Glioma Subtype Classification & Survival Modeling from DNA Methylation

Diffuse gliomas are highly heterogeneous and notoriously difficult to classify and prognosticate. Traditional histopathology suffers from documented interobserver variability, especially for ambiguous tumors. The current reference-standard methylation classifier (DKFZ/Heidelberg) is a black box built on proprietary infrastructure, which limits clinical interpretability and adoption. Existing prognostic signatures often rely on single cohorts and narrow probe sets, raising overfitting concerns. The challenge: build something transparent, reproducible, externally validated, and biologically interpretable — covering both diagnosis and survival in one pipeline.

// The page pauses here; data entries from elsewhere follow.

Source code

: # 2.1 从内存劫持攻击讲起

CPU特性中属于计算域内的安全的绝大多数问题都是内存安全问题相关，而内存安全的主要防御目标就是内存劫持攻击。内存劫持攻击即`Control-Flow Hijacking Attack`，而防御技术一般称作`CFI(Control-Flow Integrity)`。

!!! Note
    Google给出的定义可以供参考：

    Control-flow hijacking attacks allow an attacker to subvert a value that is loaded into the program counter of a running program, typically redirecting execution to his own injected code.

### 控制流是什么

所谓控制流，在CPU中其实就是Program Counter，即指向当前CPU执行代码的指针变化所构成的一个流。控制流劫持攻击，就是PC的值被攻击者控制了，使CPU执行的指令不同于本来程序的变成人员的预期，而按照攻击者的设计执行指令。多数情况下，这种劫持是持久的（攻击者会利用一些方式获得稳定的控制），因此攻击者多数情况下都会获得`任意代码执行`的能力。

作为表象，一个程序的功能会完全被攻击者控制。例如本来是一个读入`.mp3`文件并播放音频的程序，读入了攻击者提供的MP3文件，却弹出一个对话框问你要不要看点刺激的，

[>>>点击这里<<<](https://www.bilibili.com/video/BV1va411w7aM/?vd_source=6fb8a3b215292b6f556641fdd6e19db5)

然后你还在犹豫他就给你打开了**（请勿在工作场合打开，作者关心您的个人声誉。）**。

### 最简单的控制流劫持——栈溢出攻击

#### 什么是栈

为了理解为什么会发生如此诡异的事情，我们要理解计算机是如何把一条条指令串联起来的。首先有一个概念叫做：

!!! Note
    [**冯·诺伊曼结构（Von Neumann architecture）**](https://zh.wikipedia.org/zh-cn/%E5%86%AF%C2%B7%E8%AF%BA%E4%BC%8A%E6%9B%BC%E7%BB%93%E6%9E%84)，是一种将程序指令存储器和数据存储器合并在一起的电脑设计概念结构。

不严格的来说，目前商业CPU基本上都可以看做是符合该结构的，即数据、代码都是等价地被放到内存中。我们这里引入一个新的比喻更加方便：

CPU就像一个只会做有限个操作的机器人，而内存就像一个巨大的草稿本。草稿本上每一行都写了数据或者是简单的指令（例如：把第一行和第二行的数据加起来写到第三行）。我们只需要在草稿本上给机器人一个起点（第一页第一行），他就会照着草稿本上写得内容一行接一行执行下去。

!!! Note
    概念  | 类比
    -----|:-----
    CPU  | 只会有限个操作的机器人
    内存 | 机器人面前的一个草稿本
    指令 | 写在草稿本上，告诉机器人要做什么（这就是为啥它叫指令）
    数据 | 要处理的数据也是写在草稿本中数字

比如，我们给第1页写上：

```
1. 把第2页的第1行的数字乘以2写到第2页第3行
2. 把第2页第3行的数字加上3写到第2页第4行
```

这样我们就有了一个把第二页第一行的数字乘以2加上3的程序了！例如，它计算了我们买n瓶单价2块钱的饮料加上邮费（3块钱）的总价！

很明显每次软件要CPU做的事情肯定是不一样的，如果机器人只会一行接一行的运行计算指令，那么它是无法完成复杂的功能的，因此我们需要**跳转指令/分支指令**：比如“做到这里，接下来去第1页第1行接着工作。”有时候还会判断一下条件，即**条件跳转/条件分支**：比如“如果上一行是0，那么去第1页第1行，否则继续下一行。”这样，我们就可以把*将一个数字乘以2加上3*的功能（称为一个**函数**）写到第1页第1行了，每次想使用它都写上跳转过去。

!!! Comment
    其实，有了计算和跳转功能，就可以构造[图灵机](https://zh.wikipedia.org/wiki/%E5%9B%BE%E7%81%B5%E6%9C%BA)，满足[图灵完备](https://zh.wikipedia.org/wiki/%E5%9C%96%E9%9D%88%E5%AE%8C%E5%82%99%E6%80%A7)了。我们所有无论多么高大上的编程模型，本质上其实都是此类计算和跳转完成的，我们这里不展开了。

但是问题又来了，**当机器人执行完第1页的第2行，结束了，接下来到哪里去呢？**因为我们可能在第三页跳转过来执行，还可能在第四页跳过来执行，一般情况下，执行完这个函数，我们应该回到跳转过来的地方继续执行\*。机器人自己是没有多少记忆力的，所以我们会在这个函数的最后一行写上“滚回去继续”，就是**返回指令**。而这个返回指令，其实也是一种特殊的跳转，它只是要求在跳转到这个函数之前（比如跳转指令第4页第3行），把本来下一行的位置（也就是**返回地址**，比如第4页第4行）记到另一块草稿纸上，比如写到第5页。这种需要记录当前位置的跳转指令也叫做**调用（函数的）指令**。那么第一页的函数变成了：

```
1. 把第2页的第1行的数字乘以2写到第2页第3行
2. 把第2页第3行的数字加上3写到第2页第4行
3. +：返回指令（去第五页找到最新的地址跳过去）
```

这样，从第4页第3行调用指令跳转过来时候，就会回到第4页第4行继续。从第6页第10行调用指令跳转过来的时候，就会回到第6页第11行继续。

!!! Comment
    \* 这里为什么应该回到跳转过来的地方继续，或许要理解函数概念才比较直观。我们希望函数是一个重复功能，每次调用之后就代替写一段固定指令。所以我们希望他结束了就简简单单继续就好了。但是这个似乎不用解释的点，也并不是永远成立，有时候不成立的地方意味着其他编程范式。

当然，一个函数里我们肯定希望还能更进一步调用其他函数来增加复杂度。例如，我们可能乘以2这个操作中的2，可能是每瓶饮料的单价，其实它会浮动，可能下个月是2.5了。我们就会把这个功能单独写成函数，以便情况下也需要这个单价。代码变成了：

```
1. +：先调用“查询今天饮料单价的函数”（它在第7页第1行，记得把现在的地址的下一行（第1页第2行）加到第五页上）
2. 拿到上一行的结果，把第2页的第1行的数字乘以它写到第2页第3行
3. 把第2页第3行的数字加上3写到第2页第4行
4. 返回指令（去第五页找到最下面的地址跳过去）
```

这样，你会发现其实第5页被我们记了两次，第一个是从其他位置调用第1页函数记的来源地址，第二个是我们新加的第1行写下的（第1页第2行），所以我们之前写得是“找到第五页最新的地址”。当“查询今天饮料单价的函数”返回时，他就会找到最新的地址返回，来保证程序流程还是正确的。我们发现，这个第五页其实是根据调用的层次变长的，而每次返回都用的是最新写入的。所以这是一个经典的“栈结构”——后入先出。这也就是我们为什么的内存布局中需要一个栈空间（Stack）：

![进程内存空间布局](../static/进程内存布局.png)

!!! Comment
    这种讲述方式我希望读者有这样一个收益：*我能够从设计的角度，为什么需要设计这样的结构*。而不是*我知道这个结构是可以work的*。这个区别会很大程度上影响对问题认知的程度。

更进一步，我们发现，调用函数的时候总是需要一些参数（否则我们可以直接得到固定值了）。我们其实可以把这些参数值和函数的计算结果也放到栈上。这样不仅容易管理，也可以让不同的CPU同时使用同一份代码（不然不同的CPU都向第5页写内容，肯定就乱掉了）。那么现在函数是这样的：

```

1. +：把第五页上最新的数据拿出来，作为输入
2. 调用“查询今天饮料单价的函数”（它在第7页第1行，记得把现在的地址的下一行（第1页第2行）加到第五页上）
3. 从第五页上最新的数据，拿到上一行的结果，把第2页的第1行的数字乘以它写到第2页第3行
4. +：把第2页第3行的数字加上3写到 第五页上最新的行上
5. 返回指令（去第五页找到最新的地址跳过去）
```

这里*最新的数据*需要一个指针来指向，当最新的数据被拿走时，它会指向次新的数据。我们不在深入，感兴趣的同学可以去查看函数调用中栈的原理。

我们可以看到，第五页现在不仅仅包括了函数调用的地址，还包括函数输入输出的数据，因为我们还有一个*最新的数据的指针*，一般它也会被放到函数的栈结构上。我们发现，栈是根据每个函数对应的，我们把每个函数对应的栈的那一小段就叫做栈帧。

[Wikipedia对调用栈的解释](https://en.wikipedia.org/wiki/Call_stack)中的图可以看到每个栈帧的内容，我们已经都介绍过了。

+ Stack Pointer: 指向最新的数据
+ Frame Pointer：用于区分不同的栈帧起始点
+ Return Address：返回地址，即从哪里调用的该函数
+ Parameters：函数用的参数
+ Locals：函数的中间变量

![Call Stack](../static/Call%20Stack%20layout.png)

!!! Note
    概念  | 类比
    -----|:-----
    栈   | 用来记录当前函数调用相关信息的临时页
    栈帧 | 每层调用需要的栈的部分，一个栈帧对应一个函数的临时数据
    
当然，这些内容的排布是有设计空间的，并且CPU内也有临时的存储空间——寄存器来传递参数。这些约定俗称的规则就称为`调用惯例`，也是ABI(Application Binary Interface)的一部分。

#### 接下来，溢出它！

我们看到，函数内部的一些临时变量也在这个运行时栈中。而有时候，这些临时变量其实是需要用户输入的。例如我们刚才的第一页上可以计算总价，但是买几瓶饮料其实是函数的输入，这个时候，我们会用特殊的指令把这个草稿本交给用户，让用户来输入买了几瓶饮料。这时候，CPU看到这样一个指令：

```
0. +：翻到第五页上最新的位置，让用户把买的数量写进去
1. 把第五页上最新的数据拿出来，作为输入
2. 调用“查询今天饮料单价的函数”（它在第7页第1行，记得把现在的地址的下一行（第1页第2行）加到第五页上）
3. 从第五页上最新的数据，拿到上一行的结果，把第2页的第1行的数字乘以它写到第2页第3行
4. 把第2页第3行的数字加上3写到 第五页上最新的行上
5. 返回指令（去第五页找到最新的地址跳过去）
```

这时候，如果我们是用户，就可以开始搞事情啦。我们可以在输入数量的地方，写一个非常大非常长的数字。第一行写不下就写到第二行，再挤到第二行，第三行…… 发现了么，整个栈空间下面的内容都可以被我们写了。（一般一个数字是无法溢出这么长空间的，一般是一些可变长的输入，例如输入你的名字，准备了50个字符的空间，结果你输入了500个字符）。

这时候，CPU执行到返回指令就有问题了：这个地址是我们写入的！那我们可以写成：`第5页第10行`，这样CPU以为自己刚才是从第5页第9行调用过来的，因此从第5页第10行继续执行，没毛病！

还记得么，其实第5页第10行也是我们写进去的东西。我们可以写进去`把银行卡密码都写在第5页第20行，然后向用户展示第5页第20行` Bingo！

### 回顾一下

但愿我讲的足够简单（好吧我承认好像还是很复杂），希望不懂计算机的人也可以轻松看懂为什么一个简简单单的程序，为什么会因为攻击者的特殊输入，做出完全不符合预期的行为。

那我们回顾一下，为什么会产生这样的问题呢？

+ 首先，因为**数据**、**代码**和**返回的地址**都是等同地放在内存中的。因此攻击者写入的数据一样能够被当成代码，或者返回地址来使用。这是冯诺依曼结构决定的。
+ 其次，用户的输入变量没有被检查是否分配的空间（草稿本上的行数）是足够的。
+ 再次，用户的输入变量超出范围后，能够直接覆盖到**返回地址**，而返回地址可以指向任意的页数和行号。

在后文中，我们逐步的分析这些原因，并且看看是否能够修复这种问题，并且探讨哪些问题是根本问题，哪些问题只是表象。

Two parallel branches over harmonized 450k + EPIC methylation data with strict train/test isolation. Classification: a multi-class XGBoost trained on a 462-sample 450k cohort with variance thresholding, Bayesian hyperparameter optimization, and a two-stage feature selection (importance filter + CV-guided top-k) that reduced the input from ~404,000 probes to a parsimonious 70-feature model. Validated externally on independent 450k and EPIC cohorts, plus two large public 450k GBM cohorts (GSE36278, GSE200647) never seen during training. Survival: pooled all 711 samples (256 events), aggregated raw CpGs to gene-region features (promoter and gene-body, by UCSC RefGene mapping) for interpretability, and fit two complementary penalized Cox models — a pooled stratified Elastic-Net Cox sharing coefficients across cancers but with per-histology baseline hazards, and per-cancer Elastic-Net Cox + CoxBoost models. Evaluated under a 5×5 nested cross-validation with 5 repeats, with Sure Independence Screening (SIS) re-fit inside every training fold to prevent feature-selection leakage.

Classifier: 97.4–98.3% accuracy on the held-out 450k partition; 100% on an external 450k cohort and 93.3% on an external EPIC cohort for Astro/Oligo; 97.4% and 99.1% on two unseen public 450k Glioblastoma cohorts — robust across both array technologies. Survival: pooled stratified Elastic-Net Cox achieved C-index = 0.796 ± 0.034 and time-dependent AUC = 0.844 ± 0.036 in cross-validation, the strongest discrimination yet observed in this cohort and outperforming all per-cancer models. Per-cancer Kaplan–Meier hazard ratios showed dramatic risk separation: Astrocytoma HR = 6.32, Oligodendroglioma HR = 19.63, Glioblastoma HR = 3.76. The pipeline recovered biologically plausible candidate prognostic loci including HMGA2, RHOBTB3, POMT1, HSPG2, and HOXC9 — a finding consistent across two distinct penalization schemes (Elastic-Net Cox and CoxBoost). Manuscript co-authored with Dr. Yasin Mamatjan.

Strict leakage control is the difference between optimistic-looking results and honest ones. SIS feature screening, scaling, and hyperparameter tuning must all be re-fit inside every training fold — otherwise the held-out folds aren’t really held out. The largest practical win came from gene-region aggregation: collapsing hundreds of thousands of CpGs to per-gene promoter and body summaries improved interpretability without sacrificing performance, and produced feature lists that biologists could actually engage with. Pooled-stratified modelling captured a single dominant cross-cancer risk axis with very few features, while per-cancer models surfaced richer histology-specific biology — different questions, different right tools.